Parents of students at Brooklyn Technical High School said at a meeting this week that the school has been struggling for years with limited funds, as students fix broken equipment and parents strive to to keep clubs and other programs afloat through fundraising.
But chronic budget shortfalls have crossed a line, they said, where they are affecting both the academics and student life at school.
"When my daughter started there were a lot more extra-curricular opportunities," said Elissa Stein, the P.T.A. co-president. "Every year they did an elaborate spring musical. They did a fall play. Last year they just didn't have a fall play."
Stein and more than a dozen other parents and students took their concerns straight to the chancellor this week, at Wednesday's Panel for Educational Policy meeting.
They told her the school had to cut certain advanced math classes and Advanced Placement courses in computer science, psychology and French. The 1,400 seniors at the school share just two college counselors. Computers and SMART boards were glitchy or flat-out unusable.
As one of the city's eight specialized high schools requiring a single exam for admission, Stein said that Brooklyn Tech must offer these high-level courses, along with functioning labs and equipment.
"There really needs to be more support, especially in a school where kids are really doing such advanced work," she said.

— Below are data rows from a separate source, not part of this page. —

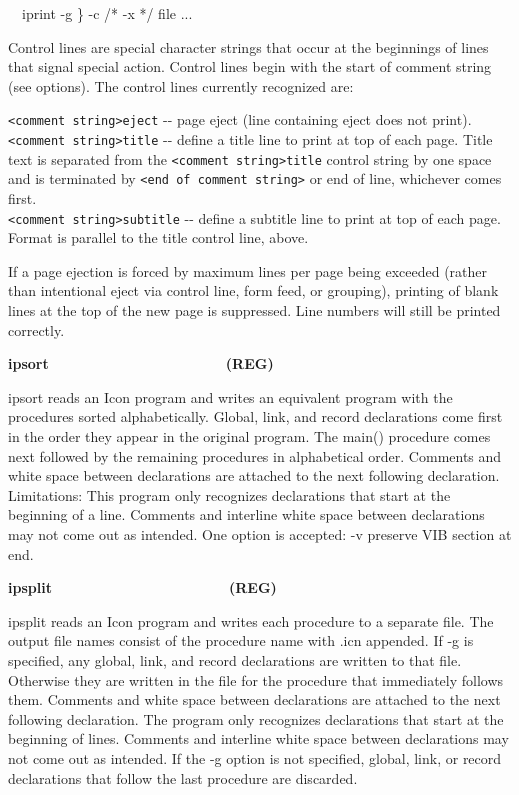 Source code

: {\sffamily
\ \ iprint -g {\textquotesingle} \}{\textquotesingle} -c
{\textquotesingle}/*{\textquotesingle} -x
{\textquotesingle}*/{\textquotesingle} file ... }

Control lines are special character strings that occur at the beginnings
of lines that signal special action. Control lines begin with the start
of comment string (see options). The control lines currently recognized
are:

\texttt{{\textless}comment string{\textgreater}eject} -{}- page eject
(line containing {\textquotedbl}eject{\textquotedbl} does not
print).\\
\texttt{{\textless}comment string{\textgreater}title} -{}- define a
title line to print at top of each page. Title text is separated from
the \texttt{{\textless}comment string{\textgreater}title} control
string by one space and is terminated by \texttt{{\textless}end of
comment string{\textgreater}} or end of line, whichever comes
first.\\
\texttt{{\textless}comment string{\textgreater}subtitle} -{}- define a
subtitle line to print at top of each page. Format is parallel to the
{\textquotedbl}title{\textquotedbl} control line, above.

If a page ejection is forced by maximum lines per page being exceeded
(rather than intentional eject via control line, form feed, or
grouping), printing of blank lines at the top of the new page is
suppressed. Line numbers will still be printed correctly. 

{\sffamily\bfseries
ipsort\ \ \ \ \ \ \ \ \ \ \ \ \ \ \ \ \ \ \ \ \ \ (REG)}

\textsf{ipsort} reads an Icon program and writes an equivalent program
with the procedures sorted
alphabetically. Global, link, and record declarations come first in the
order they appear in the original program. The main() procedure comes
next followed by the remaining procedures in alphabetical order.
Comments and white space between declarations are attached to the next
following declaration. Limitations: This program only recognizes
declarations that start at the beginning of a line. Comments and
interline white space between declarations may not come out as
intended. One option is accepted: -v preserve VIB section at end.

{\sffamily\bfseries
ipsplit\ \ \ \ \ \ \ \ \ \ \ \ \ \ \ \ \ \ \ \ \ \ (REG)}

\textsf{ipsplit} reads an Icon program and writes each procedure to a
separate file. The output file names consist of the procedure name with
\textsf{.icn} appended. If \textsf{{}-g} is specified, any global,
link, and record declarations are written to that file. Otherwise they
are written in the file for the procedure that immediately follows
them. Comments and white space between declarations are attached to the
next following declaration. The program only recognizes declarations
that start at the beginning of lines. Comments and interline white
space between declarations may not come out as intended. If the -g
option is not specified, global, link, or record declarations that
follow the last procedure are discarded.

The parents began voicing concerns late last year, after collecting thousands of signatures on a petition asking for more equitable funding among the specialized high schools. Brooklyn Tech, they said, was funded at the lowest level of the group.
The city's Department of Education allocates resources to all schools through a "fair student funding" formula, based on the number of students and individual student needs — such as English language learners or students with disabilities.
On average, schools do not receive all of the fair student funds they are entitled to, because there just isn't enough funding to go around.
Let that sink in for a minute.
Brooklyn Tech is funded at 87 percent of its fair student funding compared to the the average for all city high schools which is 89 percent. But parents said they took issue with the disparity in funding between the specialized high schools: Brooklyn Tech is funded at the lowest level. It and Bronx Science were the only two specialized exam schools funded below 90 percent.
Meanwhile, four of the specialized exam schools are funded at or above 100 percent.
"I feel like [Tech] has become the ugly stepchild," said Cindy Kue, who has two sons at Brooklyn Tech. Kue is also an alumna.
Department officials acknowledged the disparities, and said the city was working to close the funding gap.
On a related note, city officials have proposed raising the floor of fair student funding to ensure that schools receive at least 87 percent of the dollars they are entitled to — what Brooklyn Tech receives currently — up from the current 82 percent.
It's a change that would help more than 460,000 students, none of them at Brooklyn Tech.